Four Attitudes When You Hear God's Voice - Pastor Dave wrapped the message with four practical attitudes drawn from Hebrews 2:1 and the surrounding chapters.

  1. Pay attention. He quoted Hebrews 2:1 — "Therefore we must give the more earnest heed to the things we have heard, lest we drift away" — and illustrated drifting with a story about kayaking on Medicine Lodge Lake. He'd borrowed an inflatable kayak, tried to fish, and kept getting blown back to shore by the wind. No anchor. "There's lots of currents in this world that draw us or push us away from God's Word," he said. Stay anchored.
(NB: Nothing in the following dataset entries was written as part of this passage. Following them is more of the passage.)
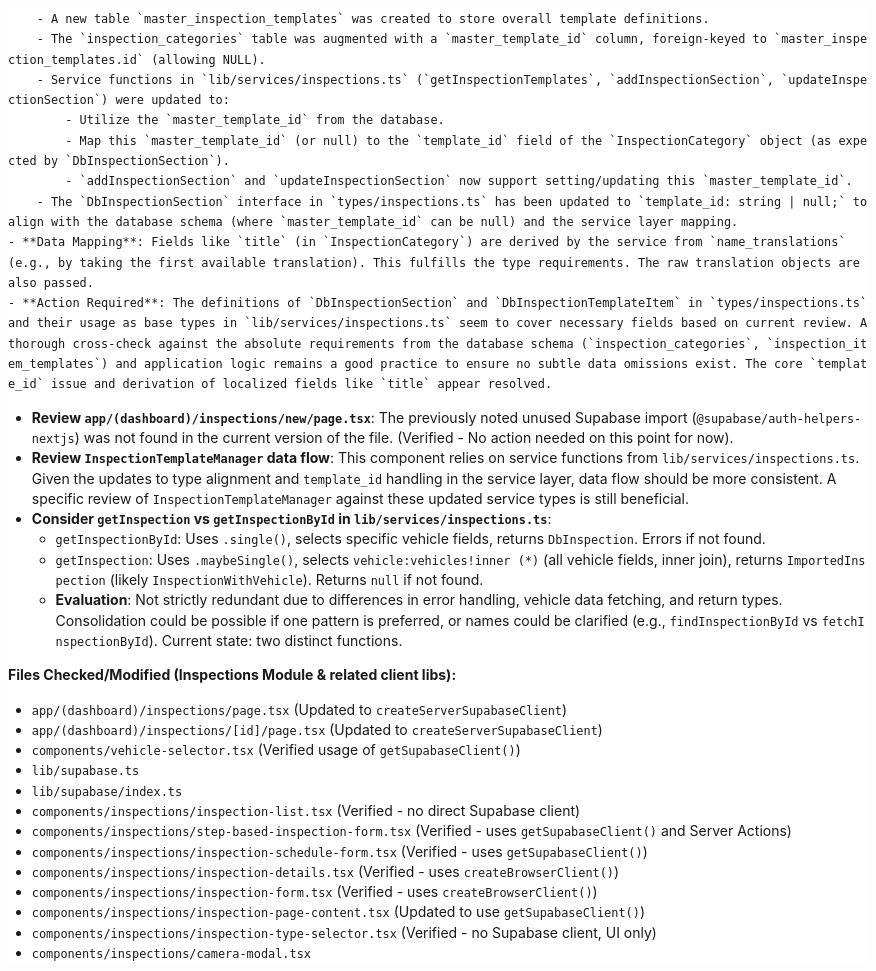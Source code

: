         - A new table `master_inspection_templates` was created to store overall template definitions.
        - The `inspection_categories` table was augmented with a `master_template_id` column, foreign-keyed to `master_inspection_templates.id` (allowing NULL).
        - Service functions in `lib/services/inspections.ts` (`getInspectionTemplates`, `addInspectionSection`, `updateInspectionSection`) were updated to:
            - Utilize the `master_template_id` from the database.
            - Map this `master_template_id` (or null) to the `template_id` field of the `InspectionCategory` object (as expected by `DbInspectionSection`).
            - `addInspectionSection` and `updateInspectionSection` now support setting/updating this `master_template_id`.
        - The `DbInspectionSection` interface in `types/inspections.ts` has been updated to `template_id: string | null;` to align with the database schema (where `master_template_id` can be null) and the service layer mapping.
    - **Data Mapping**: Fields like `title` (in `InspectionCategory`) are derived by the service from `name_translations` (e.g., by taking the first available translation). This fulfills the type requirements. The raw translation objects are also passed.
    - **Action Required**: The definitions of `DbInspectionSection` and `DbInspectionTemplateItem` in `types/inspections.ts` and their usage as base types in `lib/services/inspections.ts` seem to cover necessary fields based on current review. A thorough cross-check against the absolute requirements from the database schema (`inspection_categories`, `inspection_item_templates`) and application logic remains a good practice to ensure no subtle data omissions exist. The core `template_id` issue and derivation of localized fields like `title` appear resolved.
- **Review `app/(dashboard)/inspections/new/page.tsx`**: The previously noted unused Supabase import (`@supabase/auth-helpers-nextjs`) was not found in the current version of the file. (Verified - No action needed on this point for now).
- **Review `InspectionTemplateManager` data flow**: This component relies on service functions from `lib/services/inspections.ts`. Given the updates to type alignment and `template_id` handling in the service layer, data flow should be more consistent. A specific review of `InspectionTemplateManager` against these updated service types is still beneficial.
- **Consider `getInspection` vs `getInspectionById` in `lib/services/inspections.ts`**:
    - `getInspectionById`: Uses `.single()`, selects specific vehicle fields, returns `DbInspection`. Errors if not found.
    - `getInspection`: Uses `.maybeSingle()`, selects `vehicle:vehicles!inner (*)` (all vehicle fields, inner join), returns `ImportedInspection` (likely `InspectionWithVehicle`). Returns `null` if not found.
    - **Evaluation**: Not strictly redundant due to differences in error handling, vehicle data fetching, and return types. Consolidation could be possible if one pattern is preferred, or names could be clarified (e.g., `findInspectionById` vs `fetchInspectionById`). Current state: two distinct functions.

**Files Checked/Modified (Inspections Module & related client libs):**
- `app/(dashboard)/inspections/page.tsx` (Updated to `createServerSupabaseClient`)
- `app/(dashboard)/inspections/[id]/page.tsx` (Updated to `createServerSupabaseClient`)
- `components/vehicle-selector.tsx` (Verified usage of `getSupabaseClient()`)
- `lib/supabase.ts`
- `lib/supabase/index.ts`
- `components/inspections/inspection-list.tsx` (Verified - no direct Supabase client)
- `components/inspections/step-based-inspection-form.tsx` (Verified - uses `getSupabaseClient()` and Server Actions)
- `components/inspections/inspection-schedule-form.tsx` (Verified - uses `getSupabaseClient()`)
- `components/inspections/inspection-details.tsx` (Verified - uses `createBrowserClient()`)
- `components/inspections/inspection-form.tsx` (Verified - uses `createBrowserClient()`)
- `components/inspections/inspection-page-content.tsx` (Updated to use `getSupabaseClient()`)
- `components/inspections/inspection-type-selector.tsx` (Verified - no Supabase client, UI only)
- `components/inspections/camera-modal.tsx`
  2. Don't doubt. He was candid: after studying the Bible since age 12, there are still parts he doesn't fully understand — and some parts he wishes weren't in there. But he said, "I'm still persuaded this is God's Word. And it's right for me."
  3. Be diligent. He reminded the congregation that we have more access to Scripture than any generation before us — apps, audio Bibles, dramatized versions, online teachings — and yet, he noted, less appetite for it.
  4. Believe and obey. Pointing to Matthew 7 and Jesus' parable of the two builders, he made the distinction clear: one man heard and did; the other heard and didn't. One house stood. One didn't. "It's not just the hearing," he said. "It's in responding and obeying."

Conclusion - Pastor Dave closed by bringing the whole message back to its heartbeat: giving attention to God's Word and responding in faith is worship. It's not passive. It's not optional. It's how we honor Him. He challenged the congregation to lean in — to God's Word, to His voice, to His promises — and to trust Him even when understanding falls short. Faith, he reminded us, is trusting what God said even when we can't wrap our heads around it.